Based on initial review, the exposed materials contain sensitive information such as names, employee IDs, office assignments, timestamp entries, and validation indicators corresponding to daily time-in and time-out activities. The CSV files include detailed line-by-line data fields, some of which reflect repeated entries for individual employees across different dates. Personnel from several DPWH divisions appear in the dataset, particularly those associated with the Public-Private Partnership Service and other regional or central offices. With tens of thousands of unique biometric-style images and extensive log files now publicly accessible.
https://iili.io/ffQdS7S.png
https://iili.io/ffQdUk7.png
https://iili.io/ffQd822.png
In the message accompanying the release, the threat actor framed the breach as a reaction to ongoing public frustrations regarding governance and perceived gaps in accountability within infrastructure-related institutions. The statement referenced President Ferdinand Marcos Jr.’s announcement on November 21 about warrants issued in relation to a flood-control corruption case. According to Klammer, some members of the public view such actions as limited in scope, asserting that they target lesser individuals rather than addressing deeper systemic issues. They argued that the public continues to demand more comprehensive accountability from agencies responsible for major infrastructure operations and disaster-related programs.

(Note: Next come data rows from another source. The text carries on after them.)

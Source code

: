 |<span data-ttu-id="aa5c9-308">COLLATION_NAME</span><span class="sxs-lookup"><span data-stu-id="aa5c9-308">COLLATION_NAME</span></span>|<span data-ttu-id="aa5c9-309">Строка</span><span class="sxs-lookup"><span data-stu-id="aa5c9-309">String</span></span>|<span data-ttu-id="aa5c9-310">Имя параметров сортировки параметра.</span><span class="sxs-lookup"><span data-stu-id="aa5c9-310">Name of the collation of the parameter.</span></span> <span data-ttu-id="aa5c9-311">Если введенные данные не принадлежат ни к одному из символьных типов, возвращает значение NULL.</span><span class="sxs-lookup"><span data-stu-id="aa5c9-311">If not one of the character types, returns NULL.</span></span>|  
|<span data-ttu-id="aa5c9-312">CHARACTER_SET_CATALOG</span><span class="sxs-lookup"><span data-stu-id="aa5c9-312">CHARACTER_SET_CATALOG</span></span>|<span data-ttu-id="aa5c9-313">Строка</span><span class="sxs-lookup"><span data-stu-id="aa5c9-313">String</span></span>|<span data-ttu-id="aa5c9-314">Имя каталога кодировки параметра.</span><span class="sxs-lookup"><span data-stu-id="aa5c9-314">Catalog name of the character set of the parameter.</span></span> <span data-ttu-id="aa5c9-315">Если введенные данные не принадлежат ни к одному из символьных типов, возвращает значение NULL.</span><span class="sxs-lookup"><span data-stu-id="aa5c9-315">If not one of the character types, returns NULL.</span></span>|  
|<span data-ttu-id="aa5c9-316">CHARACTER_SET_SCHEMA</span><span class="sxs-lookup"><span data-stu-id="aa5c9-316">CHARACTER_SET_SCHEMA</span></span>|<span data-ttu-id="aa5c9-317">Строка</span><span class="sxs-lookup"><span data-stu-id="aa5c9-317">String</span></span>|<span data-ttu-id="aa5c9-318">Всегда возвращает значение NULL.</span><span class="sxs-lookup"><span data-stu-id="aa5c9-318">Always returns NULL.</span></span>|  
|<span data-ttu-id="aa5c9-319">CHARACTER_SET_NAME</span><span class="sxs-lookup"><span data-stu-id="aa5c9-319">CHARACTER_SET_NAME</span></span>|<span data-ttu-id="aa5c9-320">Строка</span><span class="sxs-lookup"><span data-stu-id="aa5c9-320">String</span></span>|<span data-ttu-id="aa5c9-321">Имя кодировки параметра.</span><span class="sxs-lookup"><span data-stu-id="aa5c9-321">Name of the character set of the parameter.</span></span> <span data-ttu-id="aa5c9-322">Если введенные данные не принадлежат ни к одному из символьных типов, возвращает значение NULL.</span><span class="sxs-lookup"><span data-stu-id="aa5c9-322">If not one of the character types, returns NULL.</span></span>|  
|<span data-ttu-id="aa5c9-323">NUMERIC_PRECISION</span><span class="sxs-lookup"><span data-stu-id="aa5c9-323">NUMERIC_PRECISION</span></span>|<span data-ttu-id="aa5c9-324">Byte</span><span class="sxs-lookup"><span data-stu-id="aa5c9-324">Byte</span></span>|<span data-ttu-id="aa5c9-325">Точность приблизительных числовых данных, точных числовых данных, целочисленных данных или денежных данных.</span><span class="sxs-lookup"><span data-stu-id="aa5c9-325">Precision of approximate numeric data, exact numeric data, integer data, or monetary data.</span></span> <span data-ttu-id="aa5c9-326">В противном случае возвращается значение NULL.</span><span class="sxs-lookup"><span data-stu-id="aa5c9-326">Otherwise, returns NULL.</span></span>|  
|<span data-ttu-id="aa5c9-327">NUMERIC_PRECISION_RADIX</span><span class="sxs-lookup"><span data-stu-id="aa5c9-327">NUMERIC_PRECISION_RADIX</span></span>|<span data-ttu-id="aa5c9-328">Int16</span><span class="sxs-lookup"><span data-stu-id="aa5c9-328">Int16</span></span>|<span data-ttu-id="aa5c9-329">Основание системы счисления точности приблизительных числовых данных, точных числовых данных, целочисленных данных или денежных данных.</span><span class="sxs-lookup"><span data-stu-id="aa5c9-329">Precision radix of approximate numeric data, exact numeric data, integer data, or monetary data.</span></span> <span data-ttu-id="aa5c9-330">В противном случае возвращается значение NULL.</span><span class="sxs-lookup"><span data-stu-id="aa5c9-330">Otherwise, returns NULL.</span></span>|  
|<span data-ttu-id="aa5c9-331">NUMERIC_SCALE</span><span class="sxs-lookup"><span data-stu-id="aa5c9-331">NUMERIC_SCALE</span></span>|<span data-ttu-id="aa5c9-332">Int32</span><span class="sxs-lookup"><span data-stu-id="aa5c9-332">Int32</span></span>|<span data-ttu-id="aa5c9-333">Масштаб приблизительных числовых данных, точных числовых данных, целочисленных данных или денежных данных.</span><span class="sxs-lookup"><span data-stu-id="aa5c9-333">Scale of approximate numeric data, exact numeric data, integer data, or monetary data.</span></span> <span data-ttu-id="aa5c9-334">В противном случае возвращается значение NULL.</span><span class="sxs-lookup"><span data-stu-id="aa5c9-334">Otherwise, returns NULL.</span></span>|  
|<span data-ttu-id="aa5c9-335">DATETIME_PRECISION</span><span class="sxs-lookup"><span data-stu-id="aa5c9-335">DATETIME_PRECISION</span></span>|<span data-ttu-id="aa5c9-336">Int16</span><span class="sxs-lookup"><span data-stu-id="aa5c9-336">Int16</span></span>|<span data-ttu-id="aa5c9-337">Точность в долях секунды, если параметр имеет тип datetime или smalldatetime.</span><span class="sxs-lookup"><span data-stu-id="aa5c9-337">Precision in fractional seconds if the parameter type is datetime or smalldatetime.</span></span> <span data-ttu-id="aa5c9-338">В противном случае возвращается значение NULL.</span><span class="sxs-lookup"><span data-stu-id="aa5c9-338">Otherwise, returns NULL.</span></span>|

Klammer’s message emphasized skepticism toward what they described as “surface-level enforcement,” urging citizens not to forget past calamities or recurring failures in disaster response that have shaped public perception of institutional shortcomings. The threat actor stated that many Filipinos remain wary of efforts that appear to divert attention from longstanding problems, stressing the need for vigilance and sustained public pressure to ensure genuine reforms. Their statement, though critical, reflects broader public sentiments calling for stronger oversight and transparency in agencies whose actions directly affect national infrastructure and public welfare.
The breach itself highlights serious cybersecurity vulnerabilities within the PELITA platform. The system, designed to use facial verification images as part of daily attendance monitoring, appears to have been compromised at a depth that allowed full extraction of raw image files, folder structures, and database-like logs.
As of this writing, the DPWH has not issued a public statement regarding the breach. It remains unclear whether the incident was caused by external intrusion, insider access, or system misconfiguration. Regardless of the attack vector, the scale and sensitivity of the leak rank it among the most consequential government data exposures in recent years, particularly given the nature of the data involving facial images tied to employee attendance.